━━━ Records shown ━━━

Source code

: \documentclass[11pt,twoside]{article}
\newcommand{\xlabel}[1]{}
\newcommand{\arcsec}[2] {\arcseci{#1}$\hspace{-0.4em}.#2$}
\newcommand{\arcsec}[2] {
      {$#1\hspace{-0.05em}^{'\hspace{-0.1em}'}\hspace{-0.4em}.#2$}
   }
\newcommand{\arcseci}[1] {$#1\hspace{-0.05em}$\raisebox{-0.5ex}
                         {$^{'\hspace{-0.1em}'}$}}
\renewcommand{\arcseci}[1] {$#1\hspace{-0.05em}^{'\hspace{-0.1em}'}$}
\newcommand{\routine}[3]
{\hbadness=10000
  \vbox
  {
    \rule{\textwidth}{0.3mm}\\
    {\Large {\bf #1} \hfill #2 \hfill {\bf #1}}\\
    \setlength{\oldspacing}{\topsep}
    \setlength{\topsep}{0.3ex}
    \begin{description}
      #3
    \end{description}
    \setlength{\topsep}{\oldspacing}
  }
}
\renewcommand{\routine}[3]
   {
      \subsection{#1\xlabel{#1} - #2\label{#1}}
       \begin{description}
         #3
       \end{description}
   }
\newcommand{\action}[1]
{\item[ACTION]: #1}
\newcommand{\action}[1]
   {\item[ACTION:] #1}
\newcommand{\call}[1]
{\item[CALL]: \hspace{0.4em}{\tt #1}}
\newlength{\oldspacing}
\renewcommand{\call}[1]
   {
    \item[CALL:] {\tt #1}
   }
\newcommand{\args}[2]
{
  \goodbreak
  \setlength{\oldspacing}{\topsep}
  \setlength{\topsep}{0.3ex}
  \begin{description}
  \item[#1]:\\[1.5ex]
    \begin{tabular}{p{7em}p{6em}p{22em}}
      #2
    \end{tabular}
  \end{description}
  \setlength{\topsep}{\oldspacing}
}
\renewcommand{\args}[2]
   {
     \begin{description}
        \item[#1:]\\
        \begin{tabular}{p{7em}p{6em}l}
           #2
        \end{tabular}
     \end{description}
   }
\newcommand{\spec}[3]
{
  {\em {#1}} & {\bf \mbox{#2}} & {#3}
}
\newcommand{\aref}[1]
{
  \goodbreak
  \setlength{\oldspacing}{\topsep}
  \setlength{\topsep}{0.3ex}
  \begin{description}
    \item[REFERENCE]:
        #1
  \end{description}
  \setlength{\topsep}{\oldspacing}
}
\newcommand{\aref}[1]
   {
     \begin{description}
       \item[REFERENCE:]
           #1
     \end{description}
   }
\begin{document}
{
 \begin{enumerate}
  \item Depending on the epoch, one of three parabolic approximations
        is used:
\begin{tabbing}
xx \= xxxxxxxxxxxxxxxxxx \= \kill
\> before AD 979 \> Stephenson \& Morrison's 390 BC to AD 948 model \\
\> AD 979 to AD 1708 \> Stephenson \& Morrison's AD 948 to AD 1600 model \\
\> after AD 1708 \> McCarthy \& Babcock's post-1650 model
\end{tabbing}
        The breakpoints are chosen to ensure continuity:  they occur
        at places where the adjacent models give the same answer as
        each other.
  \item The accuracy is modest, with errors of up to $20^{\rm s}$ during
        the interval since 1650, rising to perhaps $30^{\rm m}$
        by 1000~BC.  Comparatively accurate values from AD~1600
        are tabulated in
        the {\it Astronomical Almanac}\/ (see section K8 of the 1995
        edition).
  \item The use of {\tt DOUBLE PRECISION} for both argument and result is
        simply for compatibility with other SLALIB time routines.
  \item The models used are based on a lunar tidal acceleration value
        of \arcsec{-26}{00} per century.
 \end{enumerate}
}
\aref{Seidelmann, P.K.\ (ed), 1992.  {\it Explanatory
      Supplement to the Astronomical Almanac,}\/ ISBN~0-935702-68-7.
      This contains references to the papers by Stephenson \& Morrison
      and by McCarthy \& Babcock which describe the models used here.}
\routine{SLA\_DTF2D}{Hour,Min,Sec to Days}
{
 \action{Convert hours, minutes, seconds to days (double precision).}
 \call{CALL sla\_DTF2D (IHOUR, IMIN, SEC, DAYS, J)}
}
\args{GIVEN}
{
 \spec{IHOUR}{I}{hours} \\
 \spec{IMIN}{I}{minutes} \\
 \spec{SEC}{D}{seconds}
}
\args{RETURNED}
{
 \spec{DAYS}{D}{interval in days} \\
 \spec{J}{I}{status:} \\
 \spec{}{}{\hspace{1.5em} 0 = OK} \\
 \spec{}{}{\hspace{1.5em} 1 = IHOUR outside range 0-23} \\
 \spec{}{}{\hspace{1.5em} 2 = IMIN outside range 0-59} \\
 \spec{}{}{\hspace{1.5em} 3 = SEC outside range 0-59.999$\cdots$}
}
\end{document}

━━━
━━━ Records shown ━━━

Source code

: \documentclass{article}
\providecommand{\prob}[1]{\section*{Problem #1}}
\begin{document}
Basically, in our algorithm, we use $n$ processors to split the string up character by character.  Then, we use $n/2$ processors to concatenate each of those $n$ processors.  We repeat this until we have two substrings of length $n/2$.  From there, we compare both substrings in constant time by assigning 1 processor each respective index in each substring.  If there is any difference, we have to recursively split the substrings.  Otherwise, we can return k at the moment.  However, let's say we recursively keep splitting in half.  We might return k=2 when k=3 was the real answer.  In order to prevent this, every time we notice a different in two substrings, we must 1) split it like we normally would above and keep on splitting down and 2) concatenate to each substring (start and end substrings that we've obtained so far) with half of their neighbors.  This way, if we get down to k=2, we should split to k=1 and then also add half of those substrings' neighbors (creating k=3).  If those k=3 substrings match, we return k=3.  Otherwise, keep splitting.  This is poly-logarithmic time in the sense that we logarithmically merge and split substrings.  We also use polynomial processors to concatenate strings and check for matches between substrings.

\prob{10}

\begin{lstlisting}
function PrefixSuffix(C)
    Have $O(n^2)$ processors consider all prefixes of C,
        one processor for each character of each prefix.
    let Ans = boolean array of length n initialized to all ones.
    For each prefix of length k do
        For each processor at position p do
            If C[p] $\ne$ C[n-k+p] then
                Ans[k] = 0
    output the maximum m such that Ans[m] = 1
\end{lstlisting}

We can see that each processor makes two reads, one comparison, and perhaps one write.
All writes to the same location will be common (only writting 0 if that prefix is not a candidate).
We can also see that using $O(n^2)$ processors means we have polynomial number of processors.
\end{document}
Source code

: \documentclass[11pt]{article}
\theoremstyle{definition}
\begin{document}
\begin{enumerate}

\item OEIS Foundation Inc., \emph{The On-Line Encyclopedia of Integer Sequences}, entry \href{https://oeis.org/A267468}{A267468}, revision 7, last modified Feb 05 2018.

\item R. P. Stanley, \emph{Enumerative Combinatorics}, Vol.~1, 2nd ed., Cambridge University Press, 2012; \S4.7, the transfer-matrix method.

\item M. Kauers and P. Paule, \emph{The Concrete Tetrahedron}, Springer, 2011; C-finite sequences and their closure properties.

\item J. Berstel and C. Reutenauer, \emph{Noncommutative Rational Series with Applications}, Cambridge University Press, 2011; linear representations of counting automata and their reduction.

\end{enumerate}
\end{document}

━━━

Description of the task: Which lines above hold the string "args"? Copy each of them.

Result of this task:
\newcommand{\args}[2]
\renewcommand{\args}[2]
\args{GIVEN}
\args{RETURNED}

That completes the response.